An unexpected bad news closes the year: from its corporate blog Anthony F. Voellm, Principal Software Development Lead of Hyper-V at Microsoft, reveals that the upcoming hypervisor will not boot from virtual SCSI hard drives.
There are two types of disk controllers that Hyper-V supports: SCSI and IDE. There are two IDE controllers and four SCSI controllers available.
Each IDE controller can have two devices. You can not boot from a SCSI controller. This means an IDE disk will be required. The boot disk will be IDE controller 0 Device 0. If you want a CDROM it will consume an IDE device slot…

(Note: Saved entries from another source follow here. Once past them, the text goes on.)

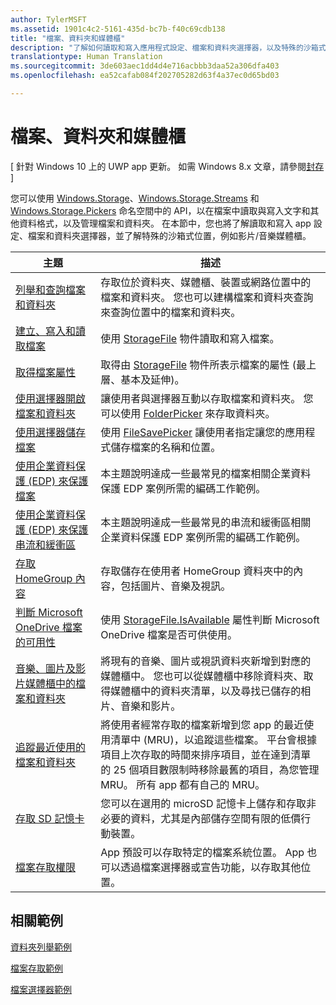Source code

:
 ```yaml
---
author: TylerMSFT
ms.assetid: 1901c4c2-5161-435d-bc7b-f40c69cdb138
title: "檔案、資料夾和媒體櫃"
description: "了解如何讀取和寫入應用程式設定、檔案和資料夾選擇器，以及特殊的沙箱式位置，例如影片/音樂媒體櫃。"
translationtype: Human Translation
ms.sourcegitcommit: 3de603aec1dd4d4e716acbbb3daa52a306dfa403
ms.openlocfilehash: ea52cafab084f202705282d63f4a37ec0d65bd03

---
```

 # 檔案、資料夾和媒體櫃

\[ 針對 Windows 10 上的 UWP app 更新。 如需 Windows 8.x 文章，請參閱[封存](http://go.microsoft.com/fwlink/p/?linkid=619132) \]

您可以使用 [Windows.Storage](https://msdn.microsoft.com/library/windows/apps/br227346)、[Windows.Storage.Streams](https://msdn.microsoft.com/library/windows/apps/br241791) 和 [Windows.Storage.Pickers](https://msdn.microsoft.com/library/windows/apps/br207928) 命名空間中的 API，以在檔案中讀取與寫入文字和其他資料格式，以及管理檔案和資料夾。 在本節中，您也將了解讀取和寫入 app 設定、檔案和資料夾選擇器，並了解特殊的沙箱式位置，例如影片/音樂媒體櫃。

| 主題 | 描述  |
|-------|--------------|
| [列舉和查詢檔案和資料夾](quickstart-listing-files-and-folders.md) | 存取位於資料夾、媒體櫃、裝置或網路位置中的檔案和資料夾。 您也可以建構檔案和資料夾查詢來查詢位置中的檔案和資料夾。 |
| [建立、寫入和讀取檔案](quickstart-reading-and-writing-files.md) | 使用 [StorageFile](https://msdn.microsoft.com/library/windows/apps/br227171) 物件讀取和寫入檔案。 |
| [取得檔案屬性](quickstart-getting-file-properties.md) | 取得由 [StorageFile](https://msdn.microsoft.com/library/windows/apps/br227171) 物件所表示檔案的屬性 (最上層、基本及延伸)。 |
| [使用選擇器開啟檔案和資料夾](quickstart-using-file-and-folder-pickers.md) | 讓使用者與選擇器互動以存取檔案和資料夾。 您可以使用 [FolderPicker](https://msdn.microsoft.com/library/windows/apps/br207881) 來存取資料夾。 |
| [使用選擇器儲存檔案](quickstart-save-a-file-with-a-picker.md) | 使用 [FileSavePicker](https://msdn.microsoft.com/library/windows/apps/br207871) 讓使用者指定讓您的應用程式儲存檔案的名稱和位置。 |
| [使用企業資料保護 (EDP) 來保護檔案](protect-your-enterprise-data-with-edp.md) | 本主題說明達成一些最常見的檔案相關企業資料保護 EDP 案例所需的編碼工作範例。 |
| [使用企業資料保護 (EDP) 來保護串流和緩衝區](use-edp-to-protect-streams-and-buffers.md) | 本主題說明達成一些最常見的串流和緩衝區相關企業資料保護 EDP 案例所需的編碼工作範例。 |
| [存取 HomeGroup 內容](quickstart-accessing-homegroup-content.md) | 存取儲存在使用者 HomeGroup 資料夾中的內容，包括圖片、音樂及視訊。 |
| [判斷 Microsoft OneDrive 檔案的可用性](quickstart-determining-availability-of-microsoft-onedrive-files.md) | 使用 [StorageFile.IsAvailable](https://msdn.microsoft.com/library/windows/apps/windows.storage.storagefile.isavailable.aspx) 屬性判斷 Microsoft OneDrive 檔案是否可供使用。 |
| [音樂、圖片及影片媒體櫃中的檔案和資料夾](quickstart-managing-folders-in-the-music-pictures-and-videos-libraries.md) | 將現有的音樂、圖片或視訊資料夾新增到對應的媒體櫃中。 您也可以從媒體櫃中移除資料夾、取得媒體櫃中的資料夾清單，以及尋找已儲存的相片、音樂和影片。 |
| [追蹤最近使用的檔案和資料夾](how-to-track-recently-used-files-and-folders.md) | 將使用者經常存取的檔案新增到您 app 的最近使用清單中 (MRU)，以追蹤這些檔案。 平台會根據項目上次存取的時間來排序項目，並在達到清單的 25 個項目數限制時移除最舊的項目，為您管理 MRU。 所有 app 都有自己的 MRU。 |
| [存取 SD 記憶卡](access-the-sd-card.md) | 您可以在選用的 microSD 記憶卡上儲存和存取非必要的資料，尤其是內部儲存空間有限的低價行動裝置。 |
| [檔案存取權限](file-access-permissions.md) | App 預設可以存取特定的檔案系統位置。 App 也可以透過檔案選擇器或宣告功能，以存取其他位置。 |

## 相關範例
[資料夾列舉範例](http://go.microsoft.com/fwlink/p/?linkid=619993)

[檔案存取範例](http://go.microsoft.com/fwlink/p/?linkid=619995)

[檔案選擇器範例](http://go.microsoft.com/fwlink/p/?linkid=619994)
 

 







<!--HONumber=Jul16_HO2-->


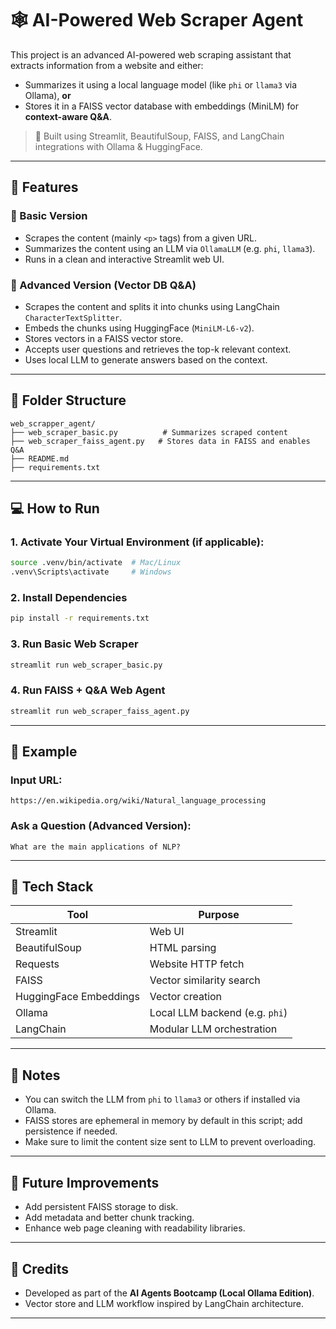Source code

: # 🕸️ AI-Powered Web Scraper Agent

This project is an advanced AI-powered web scraping assistant that extracts information from a website and either:

* Summarizes it using a local language model (like `phi` or `llama3` via Ollama), **or**
* Stores it in a FAISS vector database with embeddings (MiniLM) for **context-aware Q\&A**.

> 🚀 Built using Streamlit, BeautifulSoup, FAISS, and LangChain integrations with Ollama & HuggingFace.

---

## 🧠 Features

### 🔹 Basic Version

* Scrapes the content (mainly `<p>` tags) from a given URL.
* Summarizes the content using an LLM via `OllamaLLM` (e.g. `phi`, `llama3`).
* Runs in a clean and interactive Streamlit web UI.

### 🔹 Advanced Version (Vector DB Q\&A)

* Scrapes the content and splits it into chunks using LangChain `CharacterTextSplitter`.
* Embeds the chunks using HuggingFace (`MiniLM-L6-v2`).
* Stores vectors in a FAISS vector store.
* Accepts user questions and retrieves the top-k relevant context.
* Uses local LLM to generate answers based on the context.

---

## 📂 Folder Structure

```
web_scrapper_agent/
├── web_scraper_basic.py          # Summarizes scraped content
├── web_scraper_faiss_agent.py   # Stores data in FAISS and enables Q&A
├── README.md
├── requirements.txt
```

---

## 💻 How to Run

### 1. Activate Your Virtual Environment (if applicable):

```bash
source .venv/bin/activate  # Mac/Linux
.venv\Scripts\activate     # Windows
```

### 2. Install Dependencies

```bash
pip install -r requirements.txt
```

### 3. Run Basic Web Scraper

```bash
streamlit run web_scraper_basic.py
```

### 4. Run FAISS + Q\&A Web Agent

```bash
streamlit run web_scraper_faiss_agent.py
```

---

## 🧪 Example

### Input URL:

```
https://en.wikipedia.org/wiki/Natural_language_processing
```

### Ask a Question (Advanced Version):

```
What are the main applications of NLP?
```

---

## 🧰 Tech Stack

| Tool                   | Purpose                        |
| ---------------------- | ------------------------------ |
| Streamlit              | Web UI                         |
| BeautifulSoup          | HTML parsing                   |
| Requests               | Website HTTP fetch             |
| FAISS                  | Vector similarity search       |
| HuggingFace Embeddings | Vector creation                |
| Ollama                 | Local LLM backend (e.g. `phi`) |
| LangChain              | Modular LLM orchestration      |


---

## 📌 Notes

* You can switch the LLM from `phi` to `llama3` or others if installed via Ollama.
* FAISS stores are ephemeral in memory by default in this script; add persistence if needed.
* Make sure to limit the content size sent to LLM to prevent overloading.

---

## 🧠 Future Improvements

* Add persistent FAISS storage to disk.
* Add metadata and better chunk tracking.
* Enhance web page cleaning with readability libraries.

---

## 🏁 Credits

* Developed as part of the **AI Agents Bootcamp (Local Ollama Edition)**.
* Vector store and LLM workflow inspired by LangChain architecture.

---
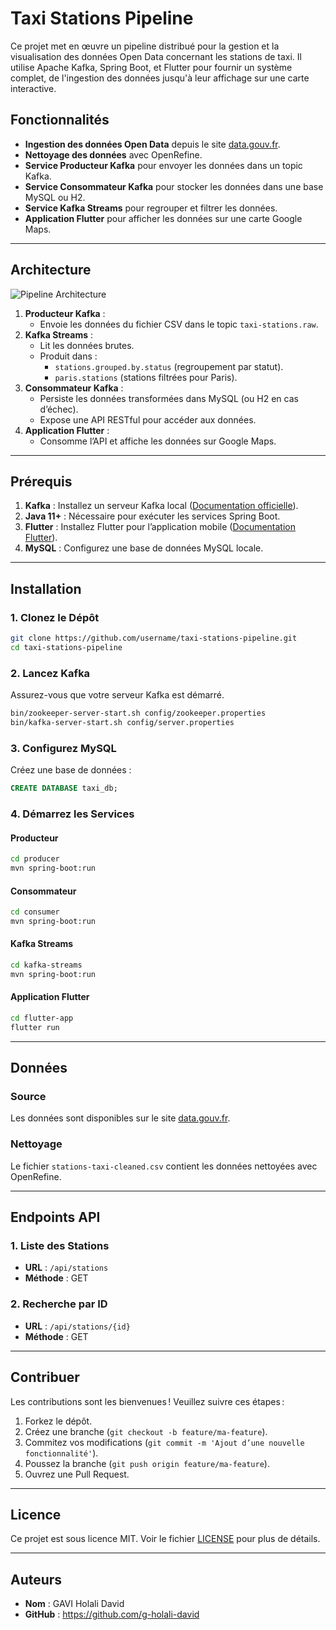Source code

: # Taxi Stations Pipeline

Ce projet met en œuvre un pipeline distribué pour la gestion et la visualisation des données Open Data concernant les stations de taxi. Il utilise Apache Kafka, Spring Boot, et Flutter pour fournir un système complet, de l'ingestion des données jusqu'à leur affichage sur une carte interactive.

## **Fonctionnalités**
- **Ingestion des données Open Data** depuis le site [data.gouv.fr](https://www.data.gouv.fr).
- **Nettoyage des données** avec OpenRefine.
- **Service Producteur Kafka** pour envoyer les données dans un topic Kafka.
- **Service Consommateur Kafka** pour stocker les données dans une base MySQL ou H2.
- **Service Kafka Streams** pour regrouper et filtrer les données.
- **Application Flutter** pour afficher les données sur une carte Google Maps.

---

## **Architecture**
![Pipeline Architecture](https://via.placeholder.com/800x400?text=Pipeline+Architecture)

1. **Producteur Kafka** :
   - Envoie les données du fichier CSV dans le topic `taxi-stations.raw`.
2. **Kafka Streams** :
   - Lit les données brutes.
   - Produit dans :
     - `stations.grouped.by.status` (regroupement par statut).
     - `paris.stations` (stations filtrées pour Paris).
3. **Consommateur Kafka** :
   - Persiste les données transformées dans MySQL (ou H2 en cas d’échec).
   - Expose une API RESTful pour accéder aux données.
4. **Application Flutter** :
   - Consomme l’API et affiche les données sur Google Maps.

---

## **Prérequis**
1. **Kafka** : Installez un serveur Kafka local ([Documentation officielle](https://kafka.apache.org/documentation/)).
2. **Java 11+** : Nécessaire pour exécuter les services Spring Boot.
3. **Flutter** : Installez Flutter pour l’application mobile ([Documentation Flutter](https://flutter.dev/docs/get-started)).
4. **MySQL** : Configurez une base de données MySQL locale.

---

## **Installation**
### **1. Clonez le Dépôt**
```bash
git clone https://github.com/username/taxi-stations-pipeline.git
cd taxi-stations-pipeline
```

### **2. Lancez Kafka**
Assurez-vous que votre serveur Kafka est démarré.
```bash
bin/zookeeper-server-start.sh config/zookeeper.properties
bin/kafka-server-start.sh config/server.properties
```

### **3. Configurez MySQL**
Créez une base de données :
```sql
CREATE DATABASE taxi_db;
```

### **4. Démarrez les Services**
#### Producteur
```bash
cd producer
mvn spring-boot:run
```

#### Consommateur
```bash
cd consumer
mvn spring-boot:run
```

#### Kafka Streams
```bash
cd kafka-streams
mvn spring-boot:run
```

#### Application Flutter
```bash
cd flutter-app
flutter run
```

---

## **Données**
### **Source**
Les données sont disponibles sur le site [data.gouv.fr](https://www.data.gouv.fr).

### **Nettoyage**
Le fichier `stations-taxi-cleaned.csv` contient les données nettoyées avec OpenRefine.

---

## **Endpoints API**
### **1. Liste des Stations**
- **URL** : `/api/stations`
- **Méthode** : GET

### **2. Recherche par ID**
- **URL** : `/api/stations/{id}`
- **Méthode** : GET

---

## **Contribuer**
Les contributions sont les bienvenues ! Veuillez suivre ces étapes :
1. Forkez le dépôt.
2. Créez une branche (`git checkout -b feature/ma-feature`).
3. Commitez vos modifications (`git commit -m 'Ajout d’une nouvelle fonctionnalité'`).
4. Poussez la branche (`git push origin feature/ma-feature`).
5. Ouvrez une Pull Request.

---

## **Licence**
Ce projet est sous licence MIT. Voir le fichier [LICENSE](LICENSE) pour plus de détails.

---

## **Auteurs**
- **Nom** : GAVI Holali David
- **GitHub** : https://github.com/g-holali-david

It wouldn’t be a problem if only virtual SCSI would provide no benefits over virtual IDE. But it’s quite the opposite:
…The IDE controller implements a well-known IDE controller and this means there is extra processing before the I/O is sent to the disk. This processing occurs in vmwp.exe (a user mode process that exists for each started VM. More on this in a later post). Once the IDE emulation is complete the I/O is sent into the Root Partition’s I/O Stack. I/O completion requires a trip back to vmwp.exe.
The SCSI controller is not emulated. The SCSI controller uses VMBUS (Virtual Machine BUS. More on this in a later post). The I/O’s pass from the Child (aka Guest) Partition to the root over VMBUS and enter the I/O stack. You can already see one less process/machine context switch is required because vmwp.exe does not get invoked. Once and I/O completes its completion is sent over VMBUS…
So performance bottleneck of virtual IDE and technical limitations of virtual SCSI will oblige customers to have two virtual disks for each VM. A configuration hard to setup in P2V migration scenarios, and hard to manage on large scale deployments.